Or real opportunities ahead for those that can stand the reality of a hot kitchen…
Well, eight years on from the global financial crisis and many of us are still here… In 2008, we cautioned that interest rates would continue to fall and even approach 1%, yet last week the Bank of England lowered the rate to 0.25% with barely a headline…
While other suppliers are still awaiting a return to some semblance of ‘normal’ or are ploughing on regardless of market indicators to the contrary, we continue to believe that there are real trade opportunities available for those suppliers that take a realistic view of risk & reward and act now on the basis that things will improve eventually…
Essentially, the current ‘cut-back’ uncertainty and lack of predictability means less competition. This means more talent is available for those suppliers willing to take a forward view and seek profit opportunities amidst the financial uncertainty. For NAMs it means distilling the job down to the basic business management of a major account.
In other words, a unique opportunity has emerged for those suppliers and NAMs that are willing to acknowledge and build upon the new market realities, reposition their competitive differences and demonstrate their value to key customers, financially.
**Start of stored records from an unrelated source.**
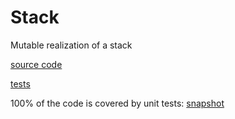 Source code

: # Stack

Mutable realization of a stack

[source code](https://github.com/levabala/uni_datastructures/blob/master/src/stack.ts)

[tests](https://github.com/levabala/uni_datastructures/blob/master/src/stack.spec.ts)


100% of the code is covered by unit tests: [snapshot](https://codecov.io/gh/levabala/uni_datastructures/src/master/src/stack.ts) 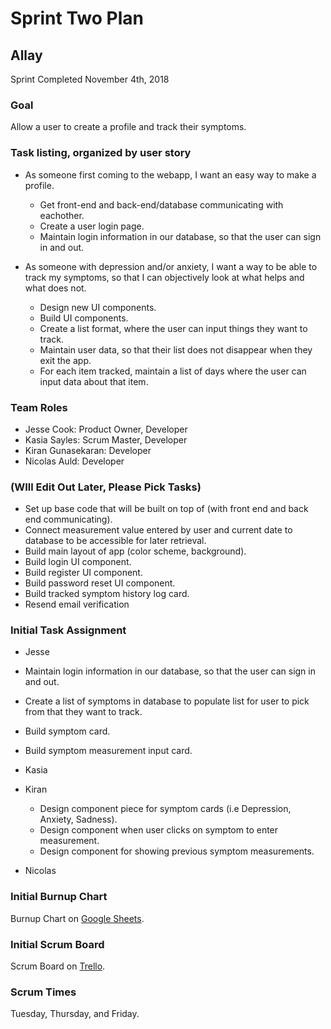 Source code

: # Sprint Two Plan
## Allay
Sprint Completed November 4th, 2018

### Goal
Allow a user to create a profile and track their symptoms.

### Task listing, organized by user story
* As someone first coming to the webapp, I want an easy way to make a profile.
  * Get front-end and back-end/database communicating with eachother. 
  * Create a user login page.
  * Maintain login information in our database, so that the user can sign in and out.

* As someone with depression and/or anxiety, I want a way to be able to track my symptoms, so that I can objectively look at what helps and what does not.
  * Design new UI components.
  * Build UI components.
  * Create a list format, where the user can input things they want to track.
  * Maintain user data, so that their list does not disappear when they exit the app.
  * For each item tracked, maintain a list of days where the user can input data about that item.

### Team Roles
* Jesse Cook: Product Owner, Developer
* Kasia Sayles:  Scrum Master, Developer
* Kiran Gunasekaran: Developer
* Nicolas Auld: Developer


### (WIll Edit Out Later, Please Pick Tasks)
* Set up base code that will be built on top of (with front end and back end communicating).
* Connect measurement value entered by user and current date to database to be accessible for later retrieval.
* Build main layout of app (color scheme, background).
* Build login UI component.
* Build register UI component.
* Build password reset UI component. 
* Build tracked symptom history log card. 
* Resend email verification

### Initial Task Assignment
* Jesse
 * Maintain login information in our database, so that the user can sign in and out.
 * Create a list of symptoms in database to populate list for user to pick from that they want to track.
 * Build symptom card.
 * Build symptom measurement input card.

* Kasia

  
* Kiran
  * Design component piece for symptom cards (i.e Depression, Anxiety, Sadness).
  * Design component when user clicks on symptom to enter measurement.
  * Design component for showing previous symptom measurements.
  
* Nicolas

   
### Initial Burnup Chart
Burnup Chart on [Google Sheets](https://drive.google.com/open?id=1AJoLJjww8H4d9J2EUX1vL6gkmeTsln0XSFUv0pro194).
 
### Initial Scrum Board
Scrum Board on [Trello](https://trello.com/b/crfkWG7b).
 
### Scrum Times
Tuesday, Thursday, and Friday.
However, in order to realise and optimise the new opportunities, suppliers need to make a fully objective and realistic assessment of their own and competitors’ relative appetites for risk in times of unprecedented uncertainty. In other words, it is time to decide whether the company and its people are risk-seeking, risk-neutral or risk-averse, and how this compares with the competition in the category.
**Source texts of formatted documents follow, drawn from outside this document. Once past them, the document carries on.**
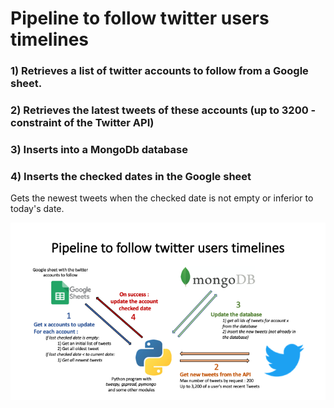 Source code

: # Pipeline to follow twitter users timelines

### 1) Retrieves a list of twitter accounts to follow from a Google sheet.
### 2) Retrieves the latest tweets of these accounts (up to 3200 - constraint of the Twitter API)
### 3) Inserts into a MongoDb database
### 4) Inserts the checked dates in the Google sheet

Gets the newest tweets when the checked date is not empty or inferior to today's date.

![Pipeline](./pipeline.png) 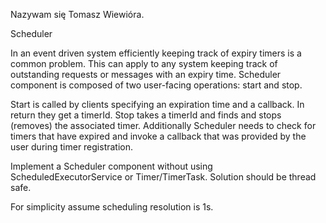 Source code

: Nazywam się Tomasz Wiewióra.

Scheduler
 
In an event driven system efficiently keeping track of expiry timers is a common problem. This can apply to any system keeping track of outstanding requests or messages with an expiry time. Scheduler component is composed of two user-facing operations: start and stop. 
 
Start is called by clients specifying an expiration time and a callback. In return they get a timerId.
Stop takes a timerId and finds and stops (removes) the associated timer.
Additionally Scheduler needs to check for timers that have expired and invoke a callback that was provided by the user during timer registration.
 
Implement a Scheduler component without using ScheduledExecutorService or Timer/TimerTask. Solution should be thread safe.
 
For simplicity assume scheduling resolution is 1s.
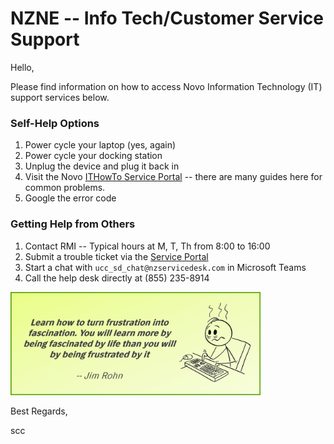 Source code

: # NZNE -- Info Tech/Customer Service Support

Hello, 

Please find information on how to access Novo Information Technology (IT) support services below. 

### Self-Help Options
1. Power cycle your laptop (yes, again) 
2. Power cycle your docking station
3. Unplug the device and plug it back in
4. Visit the Novo [ITHowTo Service Portal](https://zymernet.nzcorp.net/sites/newithowto/SitePages/Service%20Portal.aspx) -- there are many guides here for common problems. 
5. Google the error code

### Getting Help from Others
1. Contact RMI -- Typical hours at M, T, Th from 8:00 to 16:00
2. Submit a trouble ticket via the [Service Portal](https://serviceportal.nzcorp.net)
3. Start a chat with `ucc_sd_chat@nzservicedesk.com` in Microsoft Teams
4. Call the help desk directly at (855) 235-8914

<img src=".\it_frustration.png"
     width="400"/>


Best Regards, 

scc


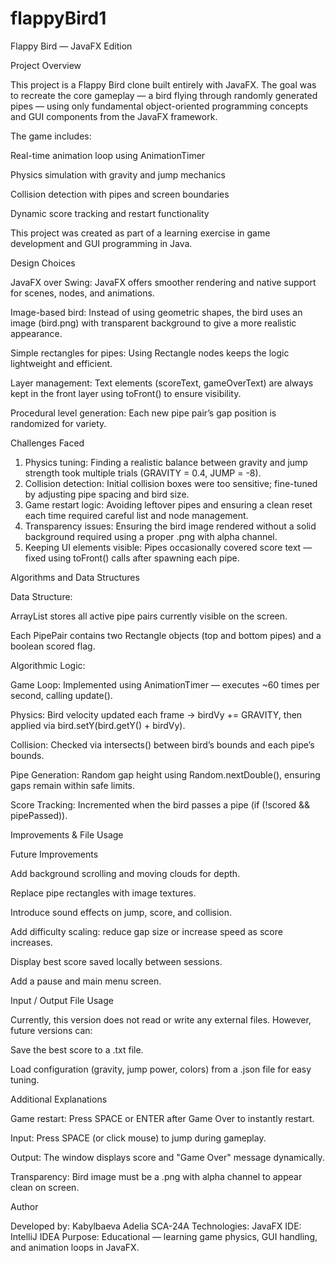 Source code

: # flappyBird1
Flappy Bird — JavaFX Edition

Project Overview

This project is a Flappy Bird clone built entirely with JavaFX.
The goal was to recreate the core gameplay — a bird flying through randomly generated pipes — using only fundamental object-oriented programming concepts and GUI components from the JavaFX framework.

The game includes:

Real-time animation loop using AnimationTimer

Physics simulation with gravity and jump mechanics

Collision detection with pipes and screen boundaries

Dynamic score tracking and restart functionality


This project was created as part of a learning exercise in game development and GUI programming in Java.

Design Choices

JavaFX over Swing: JavaFX offers smoother rendering and native support for scenes, nodes, and animations.

Image-based bird: Instead of using geometric shapes, the bird uses an image (bird.png) with transparent background to give a more realistic appearance.

Simple rectangles for pipes: Using Rectangle nodes keeps the logic lightweight and efficient.

Layer management: Text elements (scoreText, gameOverText) are always kept in the front layer using toFront() to ensure visibility.

Procedural level generation: Each new pipe pair’s gap position is randomized for variety.

Challenges Faced

1. Physics tuning: Finding a realistic balance between gravity and jump strength took multiple trials (GRAVITY = 0.4, JUMP = -8).
2. Collision detection: Initial collision boxes were too sensitive; fine-tuned by adjusting pipe spacing and bird size.
3. Game restart logic: Avoiding leftover pipes and ensuring a clean reset each time required careful list and node management.
4. Transparency issues: Ensuring the bird image rendered without a solid background required using a proper .png with alpha channel.
5. Keeping UI elements visible: Pipes occasionally covered score text — fixed using toFront() calls after spawning each pipe.

Algorithms and Data Structures

Data Structure:

ArrayList<PipePair> stores all active pipe pairs currently visible on the screen.

Each PipePair contains two Rectangle objects (top and bottom pipes) and a boolean scored flag.


Algorithmic Logic:

Game Loop: Implemented using AnimationTimer — executes ~60 times per second, calling update().

Physics: Bird velocity updated each frame → birdVy += GRAVITY, then applied via bird.setY(bird.getY() + birdVy).

Collision: Checked via intersects() between bird’s bounds and each pipe’s bounds.

Pipe Generation: Random gap height using Random.nextDouble(), ensuring gaps remain within safe limits.

Score Tracking: Incremented when the bird passes a pipe (if (!scored && pipePassed)).

Improvements & File Usage

Future Improvements

Add background scrolling and moving clouds for depth.

Replace pipe rectangles with image textures.

Introduce sound effects on jump, score, and collision.

Add difficulty scaling: reduce gap size or increase speed as score increases.

Display best score saved locally between sessions.

Add a pause and main menu screen.

Input / Output File Usage

Currently, this version does not read or write any external files.
However, future versions can:

Save the best score to a .txt file.

Load configuration (gravity, jump power, colors) from a .json file for easy tuning.

Additional Explanations

Game restart: Press SPACE or ENTER after Game Over to instantly restart.

Input: Press SPACE (or click mouse) to jump during gameplay.

Output: The window displays score and "Game Over" message dynamically.

Transparency: Bird image must be a .png with alpha channel to appear clean on screen.

Author

Developed by: Kabylbaeva Adelia SCA-24A
Technologies: JavaFX
IDE: IntelliJ IDEA
Purpose: Educational — learning game physics, GUI handling, and animation loops in JavaFX.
In exploring available opportunities, suppliers will be subject to varying degrees of risk in terms of impact upon the business and chance of occurrence. It is therefore necessary to reduce all business process to financial measures of investment and return in a cash-driven market environment. This will make it easier to communicate the size of risk – and opportunity – to others in the business. It will also enable more rapid response to market changes in terms of customer demands and competitor initiatives without jeopardising overall profitability. Again, constant use of financial measures will enable the supplier to maintain and work within an acceptable level of risk.
All of which will have to be factored into highly realistic forecasts of achievable levels of ROCE, the ultimate business measure in a zero-sum game, where any growth is at the expense of the competition.
Despite current uncertainties, it can be taken for granted that shoppers and retailers will continue to buy and sell, modifying their behaviour to reflect their perceptions of need-changes in the current post-Brexit climate.
Moreover, given that each supplier has different profiles in terms of consumers and shoppers, brand-portfolios and customer-portfolios, terms and conditions, and especially financial impact upon individual customers’ profitability, so too will their relative appeal to each customer be different, unique and new, compared with the competition. In other words, we now operate in the age of tailor-making…
The real opportunities for suppliers lie in the ability to capitalise upon these new differences in appeal to the customer, and demonstrate their resulting impact upon the profitability of the customer’s business.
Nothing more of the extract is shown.